Her initial studies in reiki shifted to Healing Touch, a five-level, reading and writing intensive program that spanned two years.

Schaefer said all people are made up of energy, and sometimes, that energy becomes blocked. Energy blocks can manifest in the body because of stress, fear, negative thinking and illness.

That is where Healing Touch comes in.

“It (Healing Touch) helps balance your system, helps you relax and eases your pain,” she said. “It has been very helpful for people who need cancer support, and those preparing for surgery or coming out of surgery.”

Schaefer describes Healing Touch as a “light touch” on the major and minor chakras, or wheels of energy throughout the body, that restores balance in the energy system.

“That energy goes to where it needs to be,” she said. “Someone might come in for back pain, but also have an emotional release of something else that is going on.”

Schaefer runs Healing Touch of Durango, with the help of her daughter, Catherine Moler, a massage therapist, and Bethany Bachman, a craniosacral therapist.

Clients are fully-clothed, and sessions take place in a bed, on a table or in a chair.
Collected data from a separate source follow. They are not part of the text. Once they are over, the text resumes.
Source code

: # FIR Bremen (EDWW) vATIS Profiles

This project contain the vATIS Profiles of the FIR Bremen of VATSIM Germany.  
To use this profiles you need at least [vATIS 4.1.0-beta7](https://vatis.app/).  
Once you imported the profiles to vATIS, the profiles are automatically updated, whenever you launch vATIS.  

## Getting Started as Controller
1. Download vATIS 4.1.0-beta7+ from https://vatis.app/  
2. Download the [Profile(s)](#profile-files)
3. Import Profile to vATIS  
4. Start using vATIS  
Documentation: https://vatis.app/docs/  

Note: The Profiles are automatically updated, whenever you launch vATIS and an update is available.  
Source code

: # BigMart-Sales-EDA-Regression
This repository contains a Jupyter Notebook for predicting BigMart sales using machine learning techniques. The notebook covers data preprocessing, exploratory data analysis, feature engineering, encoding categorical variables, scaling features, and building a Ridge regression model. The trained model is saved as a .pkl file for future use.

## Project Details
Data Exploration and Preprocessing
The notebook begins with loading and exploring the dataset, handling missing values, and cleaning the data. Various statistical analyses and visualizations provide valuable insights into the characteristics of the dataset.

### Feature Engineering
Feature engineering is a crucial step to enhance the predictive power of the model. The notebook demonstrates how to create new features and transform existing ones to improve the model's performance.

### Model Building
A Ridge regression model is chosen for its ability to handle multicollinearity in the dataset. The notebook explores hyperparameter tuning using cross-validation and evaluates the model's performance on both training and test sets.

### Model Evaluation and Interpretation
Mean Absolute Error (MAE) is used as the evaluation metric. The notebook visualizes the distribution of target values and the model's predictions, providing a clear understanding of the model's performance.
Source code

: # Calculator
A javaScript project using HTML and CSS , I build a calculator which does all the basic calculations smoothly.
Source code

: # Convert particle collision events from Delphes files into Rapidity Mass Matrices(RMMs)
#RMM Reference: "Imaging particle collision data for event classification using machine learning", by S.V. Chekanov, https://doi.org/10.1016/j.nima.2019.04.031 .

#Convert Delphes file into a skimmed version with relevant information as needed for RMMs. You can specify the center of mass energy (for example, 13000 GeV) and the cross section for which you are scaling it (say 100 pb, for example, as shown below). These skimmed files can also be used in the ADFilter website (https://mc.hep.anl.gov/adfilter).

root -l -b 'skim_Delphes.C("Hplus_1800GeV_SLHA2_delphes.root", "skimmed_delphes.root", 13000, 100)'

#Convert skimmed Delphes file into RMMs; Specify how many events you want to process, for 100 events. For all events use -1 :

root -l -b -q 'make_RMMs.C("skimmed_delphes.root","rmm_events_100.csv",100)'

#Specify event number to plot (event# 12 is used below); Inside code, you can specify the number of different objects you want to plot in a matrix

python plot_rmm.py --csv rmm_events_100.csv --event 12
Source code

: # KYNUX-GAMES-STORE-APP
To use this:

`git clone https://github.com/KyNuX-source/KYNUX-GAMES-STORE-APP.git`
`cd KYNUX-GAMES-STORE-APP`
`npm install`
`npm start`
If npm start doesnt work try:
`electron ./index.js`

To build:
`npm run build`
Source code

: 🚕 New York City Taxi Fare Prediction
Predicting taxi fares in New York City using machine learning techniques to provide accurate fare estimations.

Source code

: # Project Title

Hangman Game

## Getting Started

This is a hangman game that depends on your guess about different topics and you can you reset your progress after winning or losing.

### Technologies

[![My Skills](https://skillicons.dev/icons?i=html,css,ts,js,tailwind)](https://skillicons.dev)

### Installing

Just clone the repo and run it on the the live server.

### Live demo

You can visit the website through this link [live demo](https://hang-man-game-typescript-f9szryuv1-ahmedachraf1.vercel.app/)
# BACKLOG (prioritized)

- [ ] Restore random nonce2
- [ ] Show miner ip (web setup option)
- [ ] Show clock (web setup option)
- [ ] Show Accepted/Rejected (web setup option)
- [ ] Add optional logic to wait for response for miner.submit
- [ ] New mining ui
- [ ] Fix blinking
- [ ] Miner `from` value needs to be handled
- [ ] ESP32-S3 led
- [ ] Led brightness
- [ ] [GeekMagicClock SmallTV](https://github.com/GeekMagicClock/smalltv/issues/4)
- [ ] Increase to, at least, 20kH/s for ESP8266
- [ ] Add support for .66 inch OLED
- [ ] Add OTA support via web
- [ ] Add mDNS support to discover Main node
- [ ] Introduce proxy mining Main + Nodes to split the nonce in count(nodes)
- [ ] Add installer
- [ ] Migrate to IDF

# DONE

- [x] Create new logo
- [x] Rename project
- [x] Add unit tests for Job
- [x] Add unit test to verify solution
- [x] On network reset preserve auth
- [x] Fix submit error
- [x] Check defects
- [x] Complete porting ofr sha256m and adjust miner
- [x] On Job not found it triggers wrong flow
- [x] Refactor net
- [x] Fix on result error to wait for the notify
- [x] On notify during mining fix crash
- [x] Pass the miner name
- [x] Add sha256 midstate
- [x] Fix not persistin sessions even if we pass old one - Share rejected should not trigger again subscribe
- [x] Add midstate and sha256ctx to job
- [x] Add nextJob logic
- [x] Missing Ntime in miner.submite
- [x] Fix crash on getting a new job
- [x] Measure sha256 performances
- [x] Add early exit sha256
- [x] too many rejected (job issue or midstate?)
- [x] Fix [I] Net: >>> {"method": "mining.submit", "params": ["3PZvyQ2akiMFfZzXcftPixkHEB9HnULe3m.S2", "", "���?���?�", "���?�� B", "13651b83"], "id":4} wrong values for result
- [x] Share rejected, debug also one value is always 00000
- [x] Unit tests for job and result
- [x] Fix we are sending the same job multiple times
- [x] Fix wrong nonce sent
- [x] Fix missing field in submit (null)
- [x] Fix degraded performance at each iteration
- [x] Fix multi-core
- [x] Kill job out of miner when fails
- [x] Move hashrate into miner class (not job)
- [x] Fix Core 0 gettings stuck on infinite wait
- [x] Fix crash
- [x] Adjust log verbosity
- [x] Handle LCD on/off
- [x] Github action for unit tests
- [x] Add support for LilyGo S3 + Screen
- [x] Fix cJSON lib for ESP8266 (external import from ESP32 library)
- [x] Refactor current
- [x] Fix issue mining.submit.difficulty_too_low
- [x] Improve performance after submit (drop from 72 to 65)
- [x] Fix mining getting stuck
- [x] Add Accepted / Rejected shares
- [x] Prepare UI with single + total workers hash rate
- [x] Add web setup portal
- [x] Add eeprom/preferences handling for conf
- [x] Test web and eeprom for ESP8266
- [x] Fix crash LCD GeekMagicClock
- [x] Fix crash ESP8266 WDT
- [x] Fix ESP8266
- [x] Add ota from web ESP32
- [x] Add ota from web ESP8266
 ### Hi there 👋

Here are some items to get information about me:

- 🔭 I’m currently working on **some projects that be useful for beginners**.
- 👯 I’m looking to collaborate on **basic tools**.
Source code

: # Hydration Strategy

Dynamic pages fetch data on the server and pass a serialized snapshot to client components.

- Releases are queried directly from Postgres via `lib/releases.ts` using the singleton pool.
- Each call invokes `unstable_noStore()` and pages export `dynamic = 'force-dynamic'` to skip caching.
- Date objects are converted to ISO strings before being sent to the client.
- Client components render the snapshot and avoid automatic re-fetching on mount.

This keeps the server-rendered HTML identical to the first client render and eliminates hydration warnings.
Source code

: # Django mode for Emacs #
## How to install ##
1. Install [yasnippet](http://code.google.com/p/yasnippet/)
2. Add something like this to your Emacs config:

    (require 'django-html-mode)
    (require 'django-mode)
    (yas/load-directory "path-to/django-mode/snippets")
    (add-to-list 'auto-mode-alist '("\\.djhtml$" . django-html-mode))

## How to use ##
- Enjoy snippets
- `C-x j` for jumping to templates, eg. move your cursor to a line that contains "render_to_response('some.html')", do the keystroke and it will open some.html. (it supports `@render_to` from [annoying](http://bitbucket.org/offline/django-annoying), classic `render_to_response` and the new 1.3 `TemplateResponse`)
Sessions often last from 15 to 60 minutes depending on the needs of the client, putting the mind and body completely at rest, she said.

Schaefer also brings Healing Touch therapy to people outside of her practice, such as those at Southwest Safehouse and Four Corners Nursing Home.

Later this month, she will travel to Ghana to volunteer at an orphanage, and she offered Healing Touch to survivors of the 2015 Nepal earthquake that killed nearly 9,000 people.

“Touch can be very detrimental to some, like those at the Safehouse, yet it can also be very healing,” Schaefer said.

And she understands that many people are skeptical about the effectiveness of energy medicine.

“People do not understand energy medicine, but there is a scientific backing to it,” she said. “There is a lot of research done on the help it gives to people.”

Greg Hopkins, a disabled veteran, is a true believer in Schaefer’s therapy.

His 20-year-old son, Finn, is multiply disabled and sees Schaefer for Healing Touch therapy on a weekly basis. Finn is like a new person after meeting with her, Hopkins said.

“He has been seeing Janna for about a year, and you see the most amazing change in him after,” Hopkins said. “He can think more clearly, stay calmer and focus on things more easily. She works wonders with him.”

Hopkins suffers from PTSD and also received therapy from Schaefer. He said Finn’s therapy helps to make him more manageable.

“It dramatically helps me out because he’s calmer after he sees her,” the father said. “She is such a wonderful, warm soul, and he trusts her immensely. Her dedication to veterans in particular goes above and beyond.”